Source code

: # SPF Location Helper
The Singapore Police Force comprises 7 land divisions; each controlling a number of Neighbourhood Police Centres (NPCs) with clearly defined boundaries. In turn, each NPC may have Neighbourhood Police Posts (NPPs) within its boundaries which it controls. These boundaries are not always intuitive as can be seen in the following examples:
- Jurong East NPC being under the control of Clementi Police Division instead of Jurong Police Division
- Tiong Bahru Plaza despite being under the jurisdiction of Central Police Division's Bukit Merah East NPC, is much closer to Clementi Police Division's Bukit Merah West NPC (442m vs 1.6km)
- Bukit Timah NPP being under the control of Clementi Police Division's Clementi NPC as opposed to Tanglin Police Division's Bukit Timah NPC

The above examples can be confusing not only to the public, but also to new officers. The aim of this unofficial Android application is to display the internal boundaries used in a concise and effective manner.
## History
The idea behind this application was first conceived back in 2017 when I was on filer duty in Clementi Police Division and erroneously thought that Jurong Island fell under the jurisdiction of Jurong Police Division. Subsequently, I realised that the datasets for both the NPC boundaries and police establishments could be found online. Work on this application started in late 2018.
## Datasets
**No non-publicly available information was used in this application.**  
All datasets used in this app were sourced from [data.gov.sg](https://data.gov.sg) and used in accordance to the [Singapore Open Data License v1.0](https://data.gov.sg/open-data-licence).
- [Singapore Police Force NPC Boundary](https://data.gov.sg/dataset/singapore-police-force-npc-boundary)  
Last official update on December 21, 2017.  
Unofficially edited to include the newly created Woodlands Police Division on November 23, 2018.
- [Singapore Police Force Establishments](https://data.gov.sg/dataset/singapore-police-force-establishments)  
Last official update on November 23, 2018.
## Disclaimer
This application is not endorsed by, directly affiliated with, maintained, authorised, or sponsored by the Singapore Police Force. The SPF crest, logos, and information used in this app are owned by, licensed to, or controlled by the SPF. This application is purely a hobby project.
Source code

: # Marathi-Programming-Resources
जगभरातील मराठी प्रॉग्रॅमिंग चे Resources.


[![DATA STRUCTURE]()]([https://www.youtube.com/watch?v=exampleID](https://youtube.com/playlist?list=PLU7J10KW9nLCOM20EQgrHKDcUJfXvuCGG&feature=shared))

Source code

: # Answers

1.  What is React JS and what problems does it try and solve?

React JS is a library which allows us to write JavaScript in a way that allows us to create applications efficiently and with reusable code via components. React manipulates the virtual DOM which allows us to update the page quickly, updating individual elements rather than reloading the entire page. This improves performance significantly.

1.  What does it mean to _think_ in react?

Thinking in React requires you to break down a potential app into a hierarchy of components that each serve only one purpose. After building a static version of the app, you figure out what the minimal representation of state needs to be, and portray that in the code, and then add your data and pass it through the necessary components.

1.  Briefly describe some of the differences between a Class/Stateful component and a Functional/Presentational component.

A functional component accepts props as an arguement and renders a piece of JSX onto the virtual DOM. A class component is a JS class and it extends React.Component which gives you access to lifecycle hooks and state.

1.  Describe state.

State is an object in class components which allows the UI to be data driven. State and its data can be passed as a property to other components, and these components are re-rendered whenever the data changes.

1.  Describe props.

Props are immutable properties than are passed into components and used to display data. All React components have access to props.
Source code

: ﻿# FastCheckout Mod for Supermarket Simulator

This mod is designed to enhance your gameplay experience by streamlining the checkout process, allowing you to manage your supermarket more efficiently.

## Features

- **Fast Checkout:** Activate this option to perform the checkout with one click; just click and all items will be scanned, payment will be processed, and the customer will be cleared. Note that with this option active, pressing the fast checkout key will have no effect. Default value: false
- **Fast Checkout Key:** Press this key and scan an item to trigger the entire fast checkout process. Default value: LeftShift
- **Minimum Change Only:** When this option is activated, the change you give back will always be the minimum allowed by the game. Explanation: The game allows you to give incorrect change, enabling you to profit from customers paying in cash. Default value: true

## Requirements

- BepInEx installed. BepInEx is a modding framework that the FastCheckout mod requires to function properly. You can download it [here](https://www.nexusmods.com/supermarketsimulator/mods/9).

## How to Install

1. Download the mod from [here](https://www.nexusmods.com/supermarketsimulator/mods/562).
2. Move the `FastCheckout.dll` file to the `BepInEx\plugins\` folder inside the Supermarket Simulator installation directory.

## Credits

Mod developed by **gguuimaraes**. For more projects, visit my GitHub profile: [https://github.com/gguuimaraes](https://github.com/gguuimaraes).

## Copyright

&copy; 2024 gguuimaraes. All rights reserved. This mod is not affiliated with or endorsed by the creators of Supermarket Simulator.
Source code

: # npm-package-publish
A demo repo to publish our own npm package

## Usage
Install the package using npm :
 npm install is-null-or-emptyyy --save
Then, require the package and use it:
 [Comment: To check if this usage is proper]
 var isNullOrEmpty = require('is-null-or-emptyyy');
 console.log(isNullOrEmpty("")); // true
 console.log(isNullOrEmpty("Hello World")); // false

■ ■ ■

Within the material above, transcribe exactly the lines that run from the line holding "This mod is designed" through the line holding "## Requirements".

This mod is designed to enhance your gameplay experience by streamlining the checkout process, allowing you to manage your supermarket more efficiently.

## Features

- **Fast Checkout:** Activate this option to perform the checkout with one click; just click and all items will be scanned, payment will be processed, and the customer will be cleared. Note that with this option active, pressing the fast checkout key will have no effect. Default value: false
- **Fast Checkout Key:** Press this key and scan an item to trigger the entire fast checkout process. Default value: LeftShift
- **Minimum Change Only:** When this option is activated, the change you give back will always be the minimum allowed by the game. Explanation: The game allows you to give incorrect change, enabling you to profit from customers paying in cash. Default value: true

## Requirements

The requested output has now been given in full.